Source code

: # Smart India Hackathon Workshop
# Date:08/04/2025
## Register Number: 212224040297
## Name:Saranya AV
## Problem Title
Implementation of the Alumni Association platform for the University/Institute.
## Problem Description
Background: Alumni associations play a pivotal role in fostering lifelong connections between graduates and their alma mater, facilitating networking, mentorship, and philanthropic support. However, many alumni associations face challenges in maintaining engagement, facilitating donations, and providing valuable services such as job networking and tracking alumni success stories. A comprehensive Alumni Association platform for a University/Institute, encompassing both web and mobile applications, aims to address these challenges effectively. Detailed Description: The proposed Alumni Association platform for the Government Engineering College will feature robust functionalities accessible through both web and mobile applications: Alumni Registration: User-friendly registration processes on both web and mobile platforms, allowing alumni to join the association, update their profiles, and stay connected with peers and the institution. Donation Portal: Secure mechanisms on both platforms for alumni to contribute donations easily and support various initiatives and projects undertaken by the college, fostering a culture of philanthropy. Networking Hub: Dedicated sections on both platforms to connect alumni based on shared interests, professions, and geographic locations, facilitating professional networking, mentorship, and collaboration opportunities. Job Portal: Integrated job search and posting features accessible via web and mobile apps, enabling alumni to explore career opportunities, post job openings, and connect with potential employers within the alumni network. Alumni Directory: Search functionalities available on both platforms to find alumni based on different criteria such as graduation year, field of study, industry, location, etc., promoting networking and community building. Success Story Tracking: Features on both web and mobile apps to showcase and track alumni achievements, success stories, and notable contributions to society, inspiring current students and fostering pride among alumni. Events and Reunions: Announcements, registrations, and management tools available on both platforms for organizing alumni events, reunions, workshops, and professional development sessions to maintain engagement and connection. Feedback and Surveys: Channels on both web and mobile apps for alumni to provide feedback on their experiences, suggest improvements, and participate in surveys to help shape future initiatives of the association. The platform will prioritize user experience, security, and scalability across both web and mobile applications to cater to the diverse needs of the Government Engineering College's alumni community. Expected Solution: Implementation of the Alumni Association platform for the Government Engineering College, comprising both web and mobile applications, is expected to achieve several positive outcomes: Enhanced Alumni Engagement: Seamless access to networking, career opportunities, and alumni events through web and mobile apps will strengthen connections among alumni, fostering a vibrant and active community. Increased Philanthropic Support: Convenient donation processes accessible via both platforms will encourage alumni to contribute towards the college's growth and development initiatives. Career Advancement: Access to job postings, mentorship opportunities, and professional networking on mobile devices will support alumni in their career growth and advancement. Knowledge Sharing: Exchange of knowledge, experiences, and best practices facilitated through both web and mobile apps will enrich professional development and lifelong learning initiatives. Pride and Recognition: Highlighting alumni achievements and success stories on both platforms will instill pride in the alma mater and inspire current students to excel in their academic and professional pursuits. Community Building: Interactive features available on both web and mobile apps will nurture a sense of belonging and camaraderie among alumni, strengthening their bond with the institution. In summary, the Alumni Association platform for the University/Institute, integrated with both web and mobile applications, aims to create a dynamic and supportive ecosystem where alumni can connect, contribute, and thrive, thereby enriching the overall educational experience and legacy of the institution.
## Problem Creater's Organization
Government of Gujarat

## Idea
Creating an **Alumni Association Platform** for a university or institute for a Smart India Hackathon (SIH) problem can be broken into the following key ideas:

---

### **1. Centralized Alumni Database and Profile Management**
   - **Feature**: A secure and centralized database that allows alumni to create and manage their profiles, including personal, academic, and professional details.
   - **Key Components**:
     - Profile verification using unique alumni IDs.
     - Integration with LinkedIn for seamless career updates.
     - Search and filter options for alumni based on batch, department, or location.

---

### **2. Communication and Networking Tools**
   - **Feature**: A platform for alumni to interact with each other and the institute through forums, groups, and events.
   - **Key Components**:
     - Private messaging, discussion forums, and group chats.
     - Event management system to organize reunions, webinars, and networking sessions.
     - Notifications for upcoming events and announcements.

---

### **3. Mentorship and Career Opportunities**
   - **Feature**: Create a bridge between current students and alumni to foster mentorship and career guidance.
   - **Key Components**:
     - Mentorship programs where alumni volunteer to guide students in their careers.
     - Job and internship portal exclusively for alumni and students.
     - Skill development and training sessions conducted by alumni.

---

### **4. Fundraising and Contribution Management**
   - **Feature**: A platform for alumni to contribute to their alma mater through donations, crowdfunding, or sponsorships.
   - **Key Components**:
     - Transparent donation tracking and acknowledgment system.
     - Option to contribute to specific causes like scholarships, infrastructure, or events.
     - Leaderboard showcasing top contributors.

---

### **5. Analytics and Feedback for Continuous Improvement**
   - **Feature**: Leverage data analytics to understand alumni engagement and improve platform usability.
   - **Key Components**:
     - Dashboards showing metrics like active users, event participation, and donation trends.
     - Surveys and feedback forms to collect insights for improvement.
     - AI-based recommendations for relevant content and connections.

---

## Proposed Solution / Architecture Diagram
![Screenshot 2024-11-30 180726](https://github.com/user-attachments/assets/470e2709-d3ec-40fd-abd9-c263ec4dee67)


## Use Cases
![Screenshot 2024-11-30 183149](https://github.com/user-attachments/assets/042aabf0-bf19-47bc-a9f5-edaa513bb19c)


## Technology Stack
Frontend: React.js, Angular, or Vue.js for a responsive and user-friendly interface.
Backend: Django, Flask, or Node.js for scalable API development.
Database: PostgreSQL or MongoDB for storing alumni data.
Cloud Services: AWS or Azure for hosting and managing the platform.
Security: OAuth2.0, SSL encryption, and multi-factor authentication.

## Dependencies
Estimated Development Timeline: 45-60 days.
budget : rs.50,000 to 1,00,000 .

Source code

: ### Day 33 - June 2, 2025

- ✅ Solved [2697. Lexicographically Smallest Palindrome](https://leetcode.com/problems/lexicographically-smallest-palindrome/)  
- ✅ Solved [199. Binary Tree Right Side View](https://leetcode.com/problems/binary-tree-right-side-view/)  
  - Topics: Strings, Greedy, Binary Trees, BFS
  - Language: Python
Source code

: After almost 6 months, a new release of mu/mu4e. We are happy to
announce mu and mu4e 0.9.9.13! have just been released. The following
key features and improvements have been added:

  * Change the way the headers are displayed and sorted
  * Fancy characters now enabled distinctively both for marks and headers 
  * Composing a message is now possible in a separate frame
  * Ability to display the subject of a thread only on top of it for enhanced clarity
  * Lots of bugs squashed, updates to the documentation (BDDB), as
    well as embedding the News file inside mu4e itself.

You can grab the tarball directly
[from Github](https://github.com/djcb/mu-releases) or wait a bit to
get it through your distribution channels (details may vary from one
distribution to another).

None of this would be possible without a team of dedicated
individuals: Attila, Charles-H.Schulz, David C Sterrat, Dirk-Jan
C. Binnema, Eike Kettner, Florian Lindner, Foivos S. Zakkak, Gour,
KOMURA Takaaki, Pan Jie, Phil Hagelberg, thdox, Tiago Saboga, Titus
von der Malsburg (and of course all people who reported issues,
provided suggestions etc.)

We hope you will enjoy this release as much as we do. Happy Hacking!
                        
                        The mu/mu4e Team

EXERCISE BRIEF
Within the listing above, tally the lines where the word "leetcode" occurs and write only the total.

EXERCISE OUTPUT
2